Tanaka K
Laboratory for Neural Networks, Institute of Physical and Chemical Research (RIKEN), Saitama, Japan.
Brain Res Mol Brain Res. 1994 Jan;21(1-2):167-70. doi: 10.1016/0169-328x(94)90390-5.

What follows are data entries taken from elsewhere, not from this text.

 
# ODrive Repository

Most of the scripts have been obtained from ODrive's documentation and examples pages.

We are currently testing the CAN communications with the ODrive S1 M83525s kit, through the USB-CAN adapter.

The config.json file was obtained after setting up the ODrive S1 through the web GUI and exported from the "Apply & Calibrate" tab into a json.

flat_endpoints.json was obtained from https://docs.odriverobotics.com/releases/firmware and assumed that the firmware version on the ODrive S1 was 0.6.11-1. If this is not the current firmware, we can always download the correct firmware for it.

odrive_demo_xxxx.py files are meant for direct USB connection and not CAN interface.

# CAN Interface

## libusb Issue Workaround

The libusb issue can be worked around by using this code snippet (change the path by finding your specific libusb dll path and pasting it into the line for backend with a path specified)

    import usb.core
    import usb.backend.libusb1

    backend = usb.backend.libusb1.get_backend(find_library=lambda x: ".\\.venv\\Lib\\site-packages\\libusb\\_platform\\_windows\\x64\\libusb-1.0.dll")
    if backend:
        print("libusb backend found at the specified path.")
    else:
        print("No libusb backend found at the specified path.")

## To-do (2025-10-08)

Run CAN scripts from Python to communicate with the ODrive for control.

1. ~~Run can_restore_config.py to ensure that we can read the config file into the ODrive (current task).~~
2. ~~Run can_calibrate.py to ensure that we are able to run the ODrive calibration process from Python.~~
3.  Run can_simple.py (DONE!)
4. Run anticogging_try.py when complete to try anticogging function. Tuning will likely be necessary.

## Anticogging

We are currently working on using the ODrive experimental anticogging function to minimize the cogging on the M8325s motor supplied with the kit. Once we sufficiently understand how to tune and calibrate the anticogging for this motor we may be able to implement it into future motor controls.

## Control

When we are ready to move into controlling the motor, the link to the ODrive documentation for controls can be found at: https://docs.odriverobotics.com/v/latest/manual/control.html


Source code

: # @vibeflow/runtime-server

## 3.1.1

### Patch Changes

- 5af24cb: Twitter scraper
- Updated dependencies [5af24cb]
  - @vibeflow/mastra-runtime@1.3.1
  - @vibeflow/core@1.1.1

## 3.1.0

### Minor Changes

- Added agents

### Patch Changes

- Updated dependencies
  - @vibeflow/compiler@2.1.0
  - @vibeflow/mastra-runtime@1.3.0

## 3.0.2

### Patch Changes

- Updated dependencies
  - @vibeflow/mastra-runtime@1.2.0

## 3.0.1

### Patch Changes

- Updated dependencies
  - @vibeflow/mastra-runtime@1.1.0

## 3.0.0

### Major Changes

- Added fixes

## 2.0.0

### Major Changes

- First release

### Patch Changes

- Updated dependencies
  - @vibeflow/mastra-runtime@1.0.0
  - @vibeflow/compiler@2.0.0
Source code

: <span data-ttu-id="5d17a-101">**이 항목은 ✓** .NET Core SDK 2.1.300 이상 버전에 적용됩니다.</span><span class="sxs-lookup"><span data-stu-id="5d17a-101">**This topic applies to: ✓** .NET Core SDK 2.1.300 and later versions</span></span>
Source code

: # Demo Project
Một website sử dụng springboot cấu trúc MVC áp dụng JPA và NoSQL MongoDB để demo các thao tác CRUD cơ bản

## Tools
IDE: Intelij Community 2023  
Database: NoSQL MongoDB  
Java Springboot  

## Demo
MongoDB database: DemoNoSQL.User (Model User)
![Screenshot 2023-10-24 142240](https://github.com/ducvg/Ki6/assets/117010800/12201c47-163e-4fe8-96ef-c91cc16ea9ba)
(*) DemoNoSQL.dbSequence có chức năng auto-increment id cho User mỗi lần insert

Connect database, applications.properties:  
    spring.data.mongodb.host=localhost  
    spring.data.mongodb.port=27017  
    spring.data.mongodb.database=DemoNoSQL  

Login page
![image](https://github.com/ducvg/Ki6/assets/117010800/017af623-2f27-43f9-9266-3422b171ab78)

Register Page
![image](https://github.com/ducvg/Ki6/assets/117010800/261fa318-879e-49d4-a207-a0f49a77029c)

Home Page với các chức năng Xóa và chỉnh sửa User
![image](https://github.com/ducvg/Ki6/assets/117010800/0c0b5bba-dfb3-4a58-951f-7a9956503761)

Pharmacological properties of a cDNA clone encoding a high affinity, Na(+)-dependent L-glutamate transporter (GluT-1) were examined using Xenopus oocytes. L-[3H]glutamate transport was inhibited by the putative endogenous substrates L-aspartate (Ki = 65 microM) and L-glutamate (Ki = 70 microM). L-Homocysteate did not significantly inhibit high-affinity glutamate transport (Ki = 2.7 mM). Of the previously identified uptake inhibitors, DL-threo-beta-hydroxyaspartate (Ki = 65 microM), L-cysteine sulfinate (Ki = 80 microM), beta-glutamate (Ki = 475 microM) and L-aspartate-beta-hydroxamate (Ki = 950 microM) inhibited L-glutamate uptake. The other L-glutamate uptake blockers examined, including dihydrokainate, L-alpha-aminoadipate and SITS, weakly inhibited uptake of L-glutamate with Ki values in excess of 1 mM. These features of the inhibitor sensitivities of GluT-1 transport show that GluT-1 is less sensitive to these agents than previously characterized glutamate transporters in rat brain, suggesting that GluT-1 is a novel glutamate transporter with a unique pharmacologic profile.
利用非洲爪蟾卵母细胞研究了编码高亲和力、钠离子依赖性L-谷氨酸转运体(GluT-1)的cDNA克隆的药理学特性。L-[3H]谷氨酸转运受到假定的内源性底物L-天冬氨酸(Ki = 65微摩尔)和L-谷氨酸(Ki = 70微摩尔)的抑制。L-高半胱氨酸对高亲和力谷氨酸转运没有显著抑制作用(Ki = 2.7毫摩尔)。在先前鉴定的摄取抑制剂中,DL-苏式-β-羟基天冬氨酸(Ki = 65微摩尔)、L-半胱氨酸亚磺酸盐(Ki = 80微摩尔)、β-谷氨酸(Ki = 475微摩尔)和L-天冬氨酸-β-异羟肟酸(Ki = 950微摩尔)抑制L-谷氨酸摄取。所检测的其他L-谷氨酸摄取阻滞剂,包括二氢海人藻酸、L-α-氨基己二酸和SITS,对L-谷氨酸摄取的抑制作用较弱,Ki值超过1毫摩尔。GluT-1转运抑制剂敏感性的这些特征表明,GluT-1对这些药物的敏感性低于大鼠脑中先前表征的谷氨酸转运体,提示GluT-1是一种具有独特药理学特征的新型谷氨酸转运体。